Despite the car doing its best Smaug impression, Dan recalls being like a “kid in a candy store” before that first run. “But lots of butterflies. Butterflies because there are people around and you didn't want to look foolish. It was the first time I ever took a car from a dead stop with a clutch on a steering wheel. And then butterflies just driving something that you worked so hard for your entire life to get to.” Not to mention some PTSD from getting his foot stuck under the brake pedal. “It makes it kind of nerve-wracking.”
There is nothing on this planet like a Formula One car. Your mind just can't fathom that you're going to live through braking 60 metres out when you're at 200 miles an hour. It’s mind numbing.
The first run was limited to 10,000rpm and just a couple of gears to ease the engine in. And he couldn’t let loose anyway, because the runway was short and covered in bumps. But even so the car made an instant impression. “There is nothing on this planet like a Formula One car,” he says. The speed he could compute, but the brakes were something else. “Your mind just can't fathom that you're going to live through braking 60 metres out when you're at 200 miles an hour. It’s mind numbing.”
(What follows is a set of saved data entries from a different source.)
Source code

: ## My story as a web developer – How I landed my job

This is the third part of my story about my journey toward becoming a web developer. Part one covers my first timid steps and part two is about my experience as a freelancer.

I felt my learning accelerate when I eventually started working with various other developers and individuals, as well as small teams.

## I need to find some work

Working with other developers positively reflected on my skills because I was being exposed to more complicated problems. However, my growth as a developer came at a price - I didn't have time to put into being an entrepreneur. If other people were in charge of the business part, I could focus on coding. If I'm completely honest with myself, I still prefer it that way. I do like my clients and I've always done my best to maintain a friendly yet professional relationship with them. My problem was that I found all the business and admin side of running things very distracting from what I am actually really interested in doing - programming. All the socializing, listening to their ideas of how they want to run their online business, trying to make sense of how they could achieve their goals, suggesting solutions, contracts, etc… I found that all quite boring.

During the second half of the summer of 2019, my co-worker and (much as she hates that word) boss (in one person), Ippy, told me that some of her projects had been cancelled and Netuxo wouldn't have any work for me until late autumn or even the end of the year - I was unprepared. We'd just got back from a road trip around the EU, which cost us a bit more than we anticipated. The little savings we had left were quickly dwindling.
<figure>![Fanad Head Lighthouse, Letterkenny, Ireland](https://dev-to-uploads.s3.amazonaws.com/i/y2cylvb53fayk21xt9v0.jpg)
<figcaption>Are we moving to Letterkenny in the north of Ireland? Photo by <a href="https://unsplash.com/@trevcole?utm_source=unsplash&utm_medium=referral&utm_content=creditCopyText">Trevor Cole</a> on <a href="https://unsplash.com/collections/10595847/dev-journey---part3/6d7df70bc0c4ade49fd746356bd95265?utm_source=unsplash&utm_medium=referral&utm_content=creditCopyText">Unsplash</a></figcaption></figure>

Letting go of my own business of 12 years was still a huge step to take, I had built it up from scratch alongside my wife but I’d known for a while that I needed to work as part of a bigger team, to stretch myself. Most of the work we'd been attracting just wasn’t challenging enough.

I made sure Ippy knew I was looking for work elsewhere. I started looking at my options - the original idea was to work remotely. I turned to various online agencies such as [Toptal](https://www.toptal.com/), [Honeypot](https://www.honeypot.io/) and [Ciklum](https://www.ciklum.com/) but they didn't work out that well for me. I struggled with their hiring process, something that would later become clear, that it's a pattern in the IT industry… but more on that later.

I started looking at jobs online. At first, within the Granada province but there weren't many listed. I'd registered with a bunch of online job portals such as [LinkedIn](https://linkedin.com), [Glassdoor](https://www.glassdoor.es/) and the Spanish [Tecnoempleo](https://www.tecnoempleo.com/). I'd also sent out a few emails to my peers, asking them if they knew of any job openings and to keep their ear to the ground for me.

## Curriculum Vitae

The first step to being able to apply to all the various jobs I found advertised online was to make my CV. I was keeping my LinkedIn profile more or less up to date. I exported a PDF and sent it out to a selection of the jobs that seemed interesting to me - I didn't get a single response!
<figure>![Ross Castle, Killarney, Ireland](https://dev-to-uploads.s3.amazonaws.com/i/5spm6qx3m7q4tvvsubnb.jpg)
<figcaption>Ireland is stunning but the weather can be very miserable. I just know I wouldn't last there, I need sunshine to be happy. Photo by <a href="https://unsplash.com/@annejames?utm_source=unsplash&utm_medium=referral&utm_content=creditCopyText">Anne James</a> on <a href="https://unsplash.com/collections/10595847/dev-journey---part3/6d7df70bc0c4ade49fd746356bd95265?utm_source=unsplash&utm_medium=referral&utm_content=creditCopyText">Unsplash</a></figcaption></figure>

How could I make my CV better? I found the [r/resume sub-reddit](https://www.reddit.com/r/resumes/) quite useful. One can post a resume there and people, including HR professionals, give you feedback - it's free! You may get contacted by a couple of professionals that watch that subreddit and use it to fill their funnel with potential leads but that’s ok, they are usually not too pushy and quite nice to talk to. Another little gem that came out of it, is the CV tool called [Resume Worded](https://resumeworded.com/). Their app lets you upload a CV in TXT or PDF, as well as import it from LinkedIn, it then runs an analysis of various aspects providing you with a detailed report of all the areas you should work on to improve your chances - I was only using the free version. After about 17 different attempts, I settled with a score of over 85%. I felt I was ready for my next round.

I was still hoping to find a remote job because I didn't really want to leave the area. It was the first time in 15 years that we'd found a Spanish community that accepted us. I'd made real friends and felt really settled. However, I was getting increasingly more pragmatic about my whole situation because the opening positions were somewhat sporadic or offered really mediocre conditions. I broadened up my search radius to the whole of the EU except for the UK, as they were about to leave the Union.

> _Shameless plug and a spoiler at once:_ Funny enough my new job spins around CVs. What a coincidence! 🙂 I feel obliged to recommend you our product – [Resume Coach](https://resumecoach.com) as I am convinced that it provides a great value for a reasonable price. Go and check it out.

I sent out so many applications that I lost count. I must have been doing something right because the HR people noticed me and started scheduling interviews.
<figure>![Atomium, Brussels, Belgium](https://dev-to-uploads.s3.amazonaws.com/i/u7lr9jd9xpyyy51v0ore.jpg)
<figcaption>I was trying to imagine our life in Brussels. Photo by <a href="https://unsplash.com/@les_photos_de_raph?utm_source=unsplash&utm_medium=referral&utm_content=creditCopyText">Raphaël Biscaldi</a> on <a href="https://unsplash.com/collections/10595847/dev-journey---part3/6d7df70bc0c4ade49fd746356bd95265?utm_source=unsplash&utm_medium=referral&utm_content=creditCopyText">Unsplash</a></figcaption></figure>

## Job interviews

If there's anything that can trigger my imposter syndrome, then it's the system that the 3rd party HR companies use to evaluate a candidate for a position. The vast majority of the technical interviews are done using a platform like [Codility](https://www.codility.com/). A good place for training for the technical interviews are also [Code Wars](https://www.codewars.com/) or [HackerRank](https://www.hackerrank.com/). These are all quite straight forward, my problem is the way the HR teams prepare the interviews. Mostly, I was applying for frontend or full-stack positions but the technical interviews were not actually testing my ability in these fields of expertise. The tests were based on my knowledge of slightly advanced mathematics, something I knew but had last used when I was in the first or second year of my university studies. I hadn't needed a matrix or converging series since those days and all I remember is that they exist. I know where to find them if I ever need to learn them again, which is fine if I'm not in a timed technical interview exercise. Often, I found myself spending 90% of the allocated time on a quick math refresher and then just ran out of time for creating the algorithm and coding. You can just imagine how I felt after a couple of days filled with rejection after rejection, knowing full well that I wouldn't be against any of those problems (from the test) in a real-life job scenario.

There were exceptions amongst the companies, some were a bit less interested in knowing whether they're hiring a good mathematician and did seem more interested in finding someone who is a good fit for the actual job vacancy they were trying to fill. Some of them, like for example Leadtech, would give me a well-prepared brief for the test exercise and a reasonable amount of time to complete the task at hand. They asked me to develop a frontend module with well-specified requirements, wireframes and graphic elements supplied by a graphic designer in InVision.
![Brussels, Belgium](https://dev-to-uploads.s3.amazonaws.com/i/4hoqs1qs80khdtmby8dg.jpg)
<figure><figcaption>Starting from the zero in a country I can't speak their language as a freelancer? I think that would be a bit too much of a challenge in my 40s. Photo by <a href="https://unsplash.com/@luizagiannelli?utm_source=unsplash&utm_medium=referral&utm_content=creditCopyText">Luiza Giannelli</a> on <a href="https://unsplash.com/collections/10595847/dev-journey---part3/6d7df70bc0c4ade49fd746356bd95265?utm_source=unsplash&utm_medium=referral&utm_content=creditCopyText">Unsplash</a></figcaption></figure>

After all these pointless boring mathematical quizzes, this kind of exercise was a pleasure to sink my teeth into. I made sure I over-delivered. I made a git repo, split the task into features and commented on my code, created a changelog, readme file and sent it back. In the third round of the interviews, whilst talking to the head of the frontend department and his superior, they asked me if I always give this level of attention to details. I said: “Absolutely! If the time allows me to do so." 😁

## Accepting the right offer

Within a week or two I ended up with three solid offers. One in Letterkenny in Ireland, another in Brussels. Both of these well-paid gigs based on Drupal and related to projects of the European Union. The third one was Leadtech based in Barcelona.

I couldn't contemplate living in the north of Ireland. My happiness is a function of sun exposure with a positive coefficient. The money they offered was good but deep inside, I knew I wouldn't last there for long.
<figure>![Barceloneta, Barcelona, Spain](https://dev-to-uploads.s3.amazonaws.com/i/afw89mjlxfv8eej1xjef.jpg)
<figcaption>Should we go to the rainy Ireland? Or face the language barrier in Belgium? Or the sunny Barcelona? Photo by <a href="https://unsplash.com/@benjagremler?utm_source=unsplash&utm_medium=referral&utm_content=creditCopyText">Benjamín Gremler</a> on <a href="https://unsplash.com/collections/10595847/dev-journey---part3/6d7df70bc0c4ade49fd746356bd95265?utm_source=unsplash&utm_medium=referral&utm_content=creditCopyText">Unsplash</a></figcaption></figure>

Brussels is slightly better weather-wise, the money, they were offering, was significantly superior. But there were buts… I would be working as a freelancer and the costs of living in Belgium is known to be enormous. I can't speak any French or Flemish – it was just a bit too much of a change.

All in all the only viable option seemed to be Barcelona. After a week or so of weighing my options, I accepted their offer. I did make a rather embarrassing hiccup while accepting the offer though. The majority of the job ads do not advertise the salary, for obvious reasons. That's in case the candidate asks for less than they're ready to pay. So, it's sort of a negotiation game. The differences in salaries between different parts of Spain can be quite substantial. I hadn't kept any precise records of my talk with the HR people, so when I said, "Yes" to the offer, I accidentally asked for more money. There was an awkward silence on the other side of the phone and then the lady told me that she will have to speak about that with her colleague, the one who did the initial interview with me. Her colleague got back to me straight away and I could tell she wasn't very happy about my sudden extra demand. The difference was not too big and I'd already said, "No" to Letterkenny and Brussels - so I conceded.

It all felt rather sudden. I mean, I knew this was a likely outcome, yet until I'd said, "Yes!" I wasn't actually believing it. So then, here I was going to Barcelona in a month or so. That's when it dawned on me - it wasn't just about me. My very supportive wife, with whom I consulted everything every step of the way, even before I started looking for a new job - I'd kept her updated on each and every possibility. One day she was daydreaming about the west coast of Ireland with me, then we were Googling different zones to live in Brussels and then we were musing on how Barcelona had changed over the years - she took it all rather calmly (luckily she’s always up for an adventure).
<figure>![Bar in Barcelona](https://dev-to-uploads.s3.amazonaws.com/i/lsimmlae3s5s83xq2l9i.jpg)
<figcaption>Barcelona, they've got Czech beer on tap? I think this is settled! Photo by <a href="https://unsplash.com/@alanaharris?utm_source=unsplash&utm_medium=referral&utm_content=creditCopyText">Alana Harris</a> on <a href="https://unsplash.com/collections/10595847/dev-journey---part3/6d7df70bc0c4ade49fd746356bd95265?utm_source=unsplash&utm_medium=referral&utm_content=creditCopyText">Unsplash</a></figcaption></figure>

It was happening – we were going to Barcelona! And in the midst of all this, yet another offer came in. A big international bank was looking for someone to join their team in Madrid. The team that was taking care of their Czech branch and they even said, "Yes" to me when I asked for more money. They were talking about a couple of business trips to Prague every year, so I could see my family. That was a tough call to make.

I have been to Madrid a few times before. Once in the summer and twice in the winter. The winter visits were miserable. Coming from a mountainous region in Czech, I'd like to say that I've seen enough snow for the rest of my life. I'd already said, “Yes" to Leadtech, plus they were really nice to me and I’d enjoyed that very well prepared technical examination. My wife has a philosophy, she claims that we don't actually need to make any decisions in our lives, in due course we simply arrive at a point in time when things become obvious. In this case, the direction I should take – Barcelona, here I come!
Zen, he calls it. “It's the whole process of driving a piece of machinery that far surpasses what you've ever driven before. And being able to drive the perfect machine for that period of time. It's an engineering marvel.”
The rest of the day went well, progressively cranking it up to 16,000rpm while gathering important data. Everyone back home was desperate to know how it went, so he video called them straight after. “We were very happy,” says Dan’s father, also a Dan. “First time I saw him run a Formula 1 car, that was exciting. But I think it was more exhilarating – over the top – to see him in his own car. It was very, very heartfelt.”
Seven-and-a-half years on, Dan Jnr has faced another long and patient wait for his next go. The Covid pandemic held things up, of course, but there’s not much left to fix now. The basemap needs sorting – that might just be a rogue zero in the coding – and it turns out those flames were caused by 12v fuel injectors; half the size required. Not enough spark to burn all the fuel, you see. Oops.
But barring any more setbacks, 2025 is the year Dan fulfils his F1 dream. On proper racetracks, at proper speeds. That means lots of time practicing on the sim (iRacing has an early 2000s Williams) and getting his neck in shape to handle some big g-forces. The invites are piling up already, and he might even see track time during a real F1 weekend. “It would be cool for that one fraction of a second,” he says. “But the journey is what’s really so epic.”